Juventus-Sampdoria termina 5-0: protagonista Girelli, autrice di una tripletta, che ha permesso fin da subito di gestire la gara al meglio. La partita tra Juventus e Sampdoria ha semplicemente avuto un solo padrone. Le ragazze di Montemurro hanno spazzato via le blucerchiate, il risultato importante è solo una conseguenza della straordinaria prestazione delle bianconere.
CRONACA
Per tutta la durata della gara la Juventus ha dominato il gioco, portandosi in vantaggio subito, al 2’ minuto, con Girelli, raddoppiando poi con Sofia Cantore e chiudendo il primo tempo sul 2-0. Nella ripresa non si è poi risparmiata ed ha portato il risultato sul 5-0 con Girelli, Caruso e poi ancora Girelli.
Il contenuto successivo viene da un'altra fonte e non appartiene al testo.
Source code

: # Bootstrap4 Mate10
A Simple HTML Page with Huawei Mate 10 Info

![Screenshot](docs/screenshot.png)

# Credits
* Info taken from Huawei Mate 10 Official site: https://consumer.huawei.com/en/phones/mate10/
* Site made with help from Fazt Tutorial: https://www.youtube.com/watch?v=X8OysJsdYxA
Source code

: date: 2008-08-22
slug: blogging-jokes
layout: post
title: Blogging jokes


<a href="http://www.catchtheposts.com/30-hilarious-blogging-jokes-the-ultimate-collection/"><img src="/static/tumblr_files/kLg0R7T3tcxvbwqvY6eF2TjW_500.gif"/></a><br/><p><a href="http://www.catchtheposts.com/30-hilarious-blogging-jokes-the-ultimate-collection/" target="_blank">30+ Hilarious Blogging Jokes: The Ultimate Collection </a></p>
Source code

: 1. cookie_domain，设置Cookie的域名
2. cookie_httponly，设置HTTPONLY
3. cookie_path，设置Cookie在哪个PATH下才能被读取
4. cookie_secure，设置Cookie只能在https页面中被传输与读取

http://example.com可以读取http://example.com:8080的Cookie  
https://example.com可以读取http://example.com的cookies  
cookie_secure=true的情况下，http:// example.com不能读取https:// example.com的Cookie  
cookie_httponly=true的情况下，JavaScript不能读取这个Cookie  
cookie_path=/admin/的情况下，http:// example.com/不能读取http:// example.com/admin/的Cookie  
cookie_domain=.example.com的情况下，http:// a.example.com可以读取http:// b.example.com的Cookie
La numero 10 bianconera ha così raggiunto (e superato) la doppia cifra in campionato. Sul finale di gara c’è stato spazio anche per l’esordio di Nyström, arrivata pochi giorni fa in rosa. Netta la differenza fra le due formazioni, con le liguri che non si sono, di fatto, mai rese pericolose nell’arco dei novanta minuti. Il risultato netto portato a casa dalle bianconere è un forte segnale anche per la classifica. Le bianconere non vogliono regalare lo scudetto alla Roma di Spugna.
CONDIZIONI DI LINETH BEREENSTEYN
A 5’ dalla fine, Lineth Bereensteyn ha dovuto abbandonare il campo dopo una botta alla caviglia, lasciando le compagne in inferiorità numerica. Montemurro aveva infatti esaurito i cambi nel momento in cui l’olandese è rimasta a terra. Perdere la numero 18 in questo momento della stagione potrebbe risultare decisivo visto il suo peso offensivo negli schemi del mister, ma la calciatrice è riuscita comunque ad uscire dal campo sulle proprie gambe, dettaglio a cui dovranno aggrapparsi le speranze dei tifosi bianconeri.
TABELLINO JUVENTUS-SAMPDORIA 5-0
Juventus (3-4-3): Aprile, Sembrant (46’ Salvai), Gama, Rosucci; Boattin, Caruso (63’ Cernoia), Pedersen, Lenzini (63’ Pfattner); Bereensteyn, Girelli (78’ Duljan), Cantore (78’ Nyström).
Sampdoria (4-5-1): Odden; Giordano, Pisani, Pettenuzzo, De Rita (74’ Seghir); Cedeno, Cuschieri (63’ Regazzoli), Re (80’ Conc), Fallico, Prugna (63’ Panzeri); Tarenzi (63’ Lopez).